# [Stored data]
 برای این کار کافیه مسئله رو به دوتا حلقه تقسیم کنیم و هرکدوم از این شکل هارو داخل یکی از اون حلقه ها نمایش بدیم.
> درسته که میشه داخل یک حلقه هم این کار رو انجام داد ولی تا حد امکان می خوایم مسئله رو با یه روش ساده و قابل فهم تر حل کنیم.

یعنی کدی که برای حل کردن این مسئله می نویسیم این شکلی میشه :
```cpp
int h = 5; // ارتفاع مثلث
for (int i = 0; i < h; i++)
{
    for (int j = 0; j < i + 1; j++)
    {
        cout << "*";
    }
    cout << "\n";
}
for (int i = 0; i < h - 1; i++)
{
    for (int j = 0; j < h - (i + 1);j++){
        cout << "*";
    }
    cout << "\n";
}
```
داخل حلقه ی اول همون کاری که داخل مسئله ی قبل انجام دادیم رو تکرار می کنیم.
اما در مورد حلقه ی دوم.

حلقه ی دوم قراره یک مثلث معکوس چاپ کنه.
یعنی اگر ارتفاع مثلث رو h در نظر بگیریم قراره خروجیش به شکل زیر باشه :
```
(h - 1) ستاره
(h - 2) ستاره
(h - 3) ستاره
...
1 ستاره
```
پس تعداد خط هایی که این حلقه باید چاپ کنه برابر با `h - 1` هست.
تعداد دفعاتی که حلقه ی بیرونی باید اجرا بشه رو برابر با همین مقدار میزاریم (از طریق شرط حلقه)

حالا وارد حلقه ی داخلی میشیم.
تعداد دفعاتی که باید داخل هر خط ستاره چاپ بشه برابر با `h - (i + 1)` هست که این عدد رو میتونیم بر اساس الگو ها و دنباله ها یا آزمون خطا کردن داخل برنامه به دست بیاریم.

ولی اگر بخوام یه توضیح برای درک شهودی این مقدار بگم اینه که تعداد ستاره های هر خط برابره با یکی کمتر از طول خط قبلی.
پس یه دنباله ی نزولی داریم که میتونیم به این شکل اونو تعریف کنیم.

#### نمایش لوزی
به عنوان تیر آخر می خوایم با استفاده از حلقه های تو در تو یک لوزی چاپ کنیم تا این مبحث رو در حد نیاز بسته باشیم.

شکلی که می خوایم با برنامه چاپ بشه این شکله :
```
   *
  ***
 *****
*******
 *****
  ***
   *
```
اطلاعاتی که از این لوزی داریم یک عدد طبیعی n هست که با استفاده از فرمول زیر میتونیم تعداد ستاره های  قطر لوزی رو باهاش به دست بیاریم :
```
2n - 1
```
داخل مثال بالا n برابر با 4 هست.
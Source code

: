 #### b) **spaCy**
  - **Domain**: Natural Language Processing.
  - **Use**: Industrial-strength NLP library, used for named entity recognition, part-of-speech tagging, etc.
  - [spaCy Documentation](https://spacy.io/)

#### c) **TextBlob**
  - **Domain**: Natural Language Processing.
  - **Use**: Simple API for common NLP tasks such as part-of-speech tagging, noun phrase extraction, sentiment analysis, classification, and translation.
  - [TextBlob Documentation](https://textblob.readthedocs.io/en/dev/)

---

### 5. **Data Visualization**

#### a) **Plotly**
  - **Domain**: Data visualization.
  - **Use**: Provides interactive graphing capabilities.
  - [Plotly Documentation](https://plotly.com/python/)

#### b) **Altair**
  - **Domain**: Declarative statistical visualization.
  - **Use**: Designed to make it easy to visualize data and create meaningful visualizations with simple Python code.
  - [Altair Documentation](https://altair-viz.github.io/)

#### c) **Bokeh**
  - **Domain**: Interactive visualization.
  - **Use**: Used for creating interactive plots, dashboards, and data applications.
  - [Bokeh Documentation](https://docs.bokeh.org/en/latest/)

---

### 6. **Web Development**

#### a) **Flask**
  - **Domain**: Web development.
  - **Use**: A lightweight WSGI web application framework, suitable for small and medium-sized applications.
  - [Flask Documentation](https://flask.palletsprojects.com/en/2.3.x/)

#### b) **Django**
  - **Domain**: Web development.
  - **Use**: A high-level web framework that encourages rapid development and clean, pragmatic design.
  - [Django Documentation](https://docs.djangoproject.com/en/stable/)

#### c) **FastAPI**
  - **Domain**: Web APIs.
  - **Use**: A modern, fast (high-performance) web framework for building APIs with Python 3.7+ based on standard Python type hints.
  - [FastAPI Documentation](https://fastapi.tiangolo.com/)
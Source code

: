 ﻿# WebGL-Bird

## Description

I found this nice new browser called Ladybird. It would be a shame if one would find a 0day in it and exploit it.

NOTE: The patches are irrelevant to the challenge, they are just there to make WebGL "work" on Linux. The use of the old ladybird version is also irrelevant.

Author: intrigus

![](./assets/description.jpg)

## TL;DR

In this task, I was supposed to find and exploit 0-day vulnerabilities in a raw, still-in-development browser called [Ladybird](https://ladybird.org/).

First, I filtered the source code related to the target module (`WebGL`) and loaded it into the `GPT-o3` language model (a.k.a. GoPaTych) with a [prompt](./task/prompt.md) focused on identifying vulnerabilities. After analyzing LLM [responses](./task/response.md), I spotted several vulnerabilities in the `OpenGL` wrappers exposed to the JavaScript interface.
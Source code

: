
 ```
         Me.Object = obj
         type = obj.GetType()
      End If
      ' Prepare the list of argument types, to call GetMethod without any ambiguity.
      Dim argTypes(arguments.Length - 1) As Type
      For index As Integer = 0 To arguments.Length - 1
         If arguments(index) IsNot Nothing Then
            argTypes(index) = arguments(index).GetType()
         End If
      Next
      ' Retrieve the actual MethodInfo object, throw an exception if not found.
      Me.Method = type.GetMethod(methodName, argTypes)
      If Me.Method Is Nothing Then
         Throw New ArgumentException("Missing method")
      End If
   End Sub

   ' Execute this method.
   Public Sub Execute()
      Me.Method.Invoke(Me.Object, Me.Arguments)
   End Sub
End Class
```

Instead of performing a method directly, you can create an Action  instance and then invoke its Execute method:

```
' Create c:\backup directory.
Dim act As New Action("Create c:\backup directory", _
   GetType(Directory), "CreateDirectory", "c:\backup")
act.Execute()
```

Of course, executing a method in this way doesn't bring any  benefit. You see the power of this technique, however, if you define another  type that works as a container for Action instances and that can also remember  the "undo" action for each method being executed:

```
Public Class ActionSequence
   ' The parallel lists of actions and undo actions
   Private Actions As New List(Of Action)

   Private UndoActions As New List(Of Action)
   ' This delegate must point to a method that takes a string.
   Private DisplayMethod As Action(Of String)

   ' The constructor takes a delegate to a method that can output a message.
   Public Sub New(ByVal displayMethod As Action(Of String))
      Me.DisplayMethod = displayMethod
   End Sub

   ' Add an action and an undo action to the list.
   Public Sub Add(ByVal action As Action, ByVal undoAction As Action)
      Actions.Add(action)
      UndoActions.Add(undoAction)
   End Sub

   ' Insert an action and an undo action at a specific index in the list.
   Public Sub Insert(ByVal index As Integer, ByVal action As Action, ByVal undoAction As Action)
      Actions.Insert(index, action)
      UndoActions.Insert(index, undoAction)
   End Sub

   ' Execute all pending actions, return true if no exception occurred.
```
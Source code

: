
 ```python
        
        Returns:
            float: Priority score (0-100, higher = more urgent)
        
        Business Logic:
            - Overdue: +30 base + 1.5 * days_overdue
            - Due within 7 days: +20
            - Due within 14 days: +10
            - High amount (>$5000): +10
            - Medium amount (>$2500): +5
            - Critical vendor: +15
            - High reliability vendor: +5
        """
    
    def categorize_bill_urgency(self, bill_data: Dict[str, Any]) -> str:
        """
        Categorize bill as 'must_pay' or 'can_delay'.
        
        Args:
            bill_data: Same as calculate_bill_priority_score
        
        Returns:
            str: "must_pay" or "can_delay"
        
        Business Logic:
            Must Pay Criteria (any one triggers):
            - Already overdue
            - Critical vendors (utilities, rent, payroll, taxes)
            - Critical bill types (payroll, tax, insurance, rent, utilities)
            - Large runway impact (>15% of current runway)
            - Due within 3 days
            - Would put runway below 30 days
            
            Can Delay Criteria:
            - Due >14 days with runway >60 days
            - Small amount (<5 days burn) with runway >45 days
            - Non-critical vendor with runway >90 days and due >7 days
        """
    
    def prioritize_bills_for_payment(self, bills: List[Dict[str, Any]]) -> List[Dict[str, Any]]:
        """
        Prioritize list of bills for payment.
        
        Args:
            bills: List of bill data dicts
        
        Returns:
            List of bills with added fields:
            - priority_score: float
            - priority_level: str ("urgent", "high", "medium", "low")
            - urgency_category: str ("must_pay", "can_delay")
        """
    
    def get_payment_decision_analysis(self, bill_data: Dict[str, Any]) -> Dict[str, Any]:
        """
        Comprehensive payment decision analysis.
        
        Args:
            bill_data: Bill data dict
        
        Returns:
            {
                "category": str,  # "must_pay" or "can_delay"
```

# [Instructions for the task]
Return every line above that contains the word "index".

# [Result]
      For index As Integer = 0 To arguments.Length - 1
         If arguments(index) IsNot Nothing Then
            argTypes(index) = arguments(index).GetType()
   ' Insert an action and an undo action at a specific index in the list.
   Public Sub Insert(ByVal index As Integer, ByVal action As Action, ByVal undoAction As Action)
      Actions.Insert(index, action)
      UndoActions.Insert(index, undoAction)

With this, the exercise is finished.